This story in the Times-Picayune has extensive information on the financial agreements between the state of Louisiana and its professional sports teams. Here are some facts on the lease agreement with the Saints:
The team's rent is capped at $800,000 a year until the lease expires in 2018, and the team pays no in-stadium game-day expenses, such as the cost of ushers and ticket-takers. The Saints also get 42 percent of the money generated by game-day concession sales, 100 percent of that from game-day parking, 100 percent of Superdome tours year-round, 100 percent of annual box suite revenue and 100 percent of game-day Superdome advertising.
The rent amounts to $80,000 a game, or less than $2 per seat. On that score, the Hornets do event better:
Besides getting use of the arena rent-free, the Hornets get 42 percent of gross concessions revenue and 100 percent of net parking revenue from their games, 100 percent of advertising and sponsorship revenue, the first $1.1 million of game-day staffing costs, plus 100 percent of the revenue (licensing fees and ticket sales for their games) from the arena's 56 luxury suites and 2,800 premium-price club seats.
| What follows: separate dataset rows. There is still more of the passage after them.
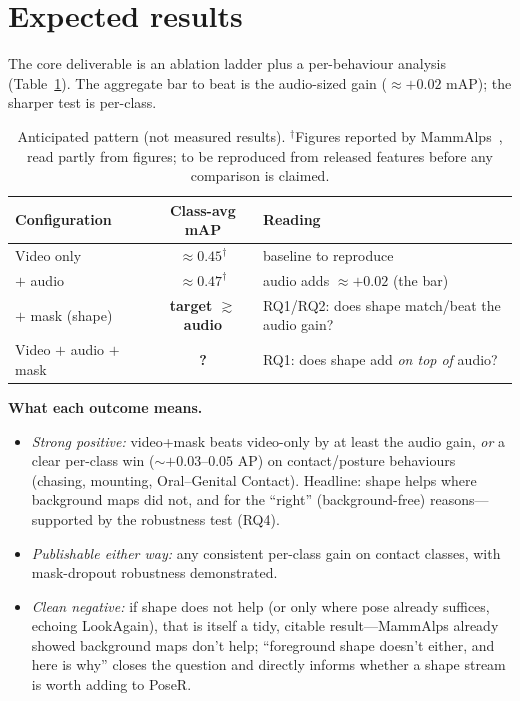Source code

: \documentclass[11pt]{article}
\begin{document}
\section{Expected results}
The core deliverable is an ablation ladder plus a per-behaviour analysis (Table~\ref{tab:expected}). The aggregate bar to beat is the audio-sized gain ($\approx +0.02$ mAP); the sharper test is per-class.

\begin{table}[h]
\centering
\begin{tabular}{@{}lcl@{}}
\toprule
Configuration & Class-avg mAP & Reading \\
\midrule
Video only            & $\approx 0.45^{\dagger}$ & baseline to reproduce \\
\quad $+$ audio        & $\approx 0.47^{\dagger}$ & audio adds $\approx +0.02$ (the bar) \\
\quad $+$ mask (shape) & \textbf{target $\gtrsim$ audio} & RQ1/RQ2: does shape match/beat the audio gain? \\
Video $+$ audio $+$ mask & \textbf{?} & RQ1: does shape add \emph{on top of} audio? \\
\bottomrule
\end{tabular}
\caption{Anticipated pattern (not measured results). $^{\dagger}$Figures reported by MammAlps~\cite{mammalps}, read partly from figures; to be reproduced from released features before any comparison is claimed.}
\label{tab:expected}
\end{table}

\noindent\textbf{What each outcome means.}
\begin{itemize}
  \item \emph{Strong positive:} video+mask beats video-only by at least the audio gain, \emph{or} a clear per-class win ($\sim+0.03$--$0.05$ AP) on contact/posture behaviours (chasing, mounting, Oral--Genital Contact). Headline: shape helps where background maps did not, and for the ``right'' (background-free) reasons---supported by the robustness test (RQ4).
  \item \emph{Publishable either way:} any consistent per-class gain on contact classes, with mask-dropout robustness demonstrated.
  \item \emph{Clean negative:} if shape does not help (or only where pose already suffices, echoing LookAgain), that is itself a tidy, citable result---MammAlps already showed background maps don't help; ``foreground shape doesn't either, and here is why'' closes the question and directly informs whether a shape stream is worth adding to PoseR.
\end{itemize}
\end{document}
They also get a subsidy to compensate them for the fact the state has failed to sell naming rights to the arena. That subsidy began at $1.5 million the franchise's first year in New Orleans and grows by 5 percent a year, meaning it's up to $1.65 million this year. If the naming rights are eventually sold, the Hornets would be entitled to more than $2.5 million a year.
The two teams claim that they "needed the payments to help them compete against franchises in larger, richer markets." If you buy that, let's play some cards. These subsidies are a wealth transfer, and do little to increase the incentive to put a competitive team on the field.